Laffy Taffy is an American brand of taffy candies produced by the Ferrara Candy Company, a subsidiary of Ferrero. The candies are small (about 45 g), individually wrapped taffy rectangles available in a variety of colors and fruit flavors, including banana, strawberry, green apple, grape, watermelon, blue raspberry, and cherry.
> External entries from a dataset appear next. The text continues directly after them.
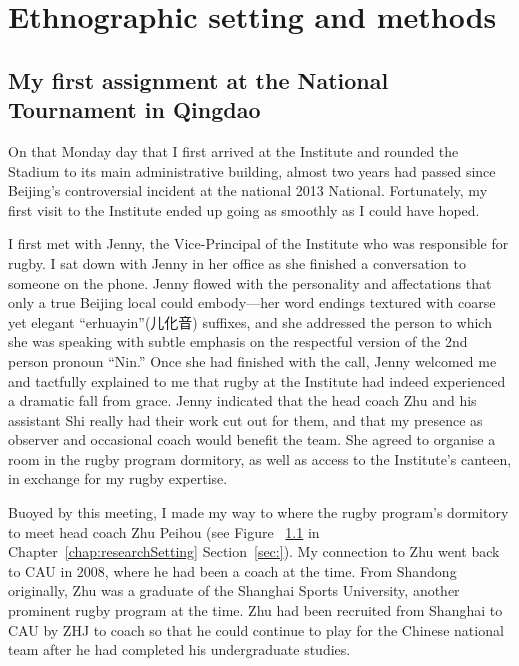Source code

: 

\begin{savequote}[8cm]

  \qauthor{}
\end{savequote}


\chapter{\label{chap:ethnoSetting} Ethnographic setting and methods}

  \minitoc



                                        \begin{CJK}{UTF8}{gbsn}

\section{My first assignment at the National Tournament in Qingdao \label{sect:qingdaoVignette}}

On that Monday day that I first arrived at the Institute and rounded the Stadium to its main administrative building, almost two years had passed since Beijing's controversial incident at the national 2013 National.  Fortunately, my first visit to the Institute ended up going as smoothly as I could have hoped.

I first met with Jenny, the Vice-Principal of the Institute who was responsible for rugby.  I sat down with Jenny in her office as she finished a conversation to someone on the phone. Jenny flowed with the personality and affectations that only a true Beijing local could embody---her word endings textured with coarse yet elegant ``erhuayin''(儿化音) suffixes, and she addressed the person to which she was speaking with subtle emphasis on the respectful version of the 2nd person pronoun ``Nin.''  Once she had finished with the call, Jenny welcomed me and tactfully explained to me that rugby at the Institute had indeed experienced a dramatic fall from grace.  Jenny indicated that the head coach Zhu and his assistant Shi really had their work cut out for them, and that my presence as observer and occasional coach would benefit the team.  She agreed to organise a room in the rugby program dormitory, as well as access to the Institute's canteen, in exchange for my rugby expertise.

Buoyed by this meeting, I made my way to where the rugby program's dormitory to meet head coach Zhu Peihou (see Figure ~\ref{} in Chapter~\ref{chap:researchSetting} Section~\ref{sec:}).  My connection to Zhu went back to CAU in 2008, where he had been a coach at the time.  From Shandong originally, Zhu was a graduate of the Shanghai Sports University, another prominent rugby program at the time.  Zhu had been recruited from Shanghai to CAU by ZHJ to coach so that he could continue to play for the Chinese national team after he had completed his undergraduate studies.


\end{CJK}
The name "Laffy Taffy" refers to both the texture of the taffy and its embodiment of silliness: short, question and answer style jokes are printed on the outside of each wrapper, such as "What do you call a cow with no legs? – Ground beef." Some jokes are pun-based, such as "What is Labor Day? – That's when moms have their babies." Others are based on silly word play, such as "What's an owl's favorite subject? – Owlgebra." The jokes are a mix of ones sent in by fans and popular puns identified through research. In 2022, Laffy Taffy held a joke writing contest in which they received 6,500 submissions. They selected the top 101 jokes to add to their joke depository.

== History ==
The brand was first produced in the 1970s by Kathryn Beich Candies of Bloomington, Illinois as "Beich's [Name of Flavor] Caramels", though these were not in fact caramels but fruit-flavored taffy squares. The Beich's later changed the name of the product to "Beich's Laffy Taffy", which occurred some years prior to the acquisition of the distribution rights and the eventual purchase of the product line by Nestlé in 1984. Laffy Taffy was originally advertised as having a "long-lasting" flavor. Though it used to come in thick, square-shaped pieces, it is now sold in thinner, rectangular pieces. In 2003, the Willy Wonka brand introduced a variety called "Flavor Flippers", with each piece of taffy having an outer layer of one flavor and a soft center of a different flavor.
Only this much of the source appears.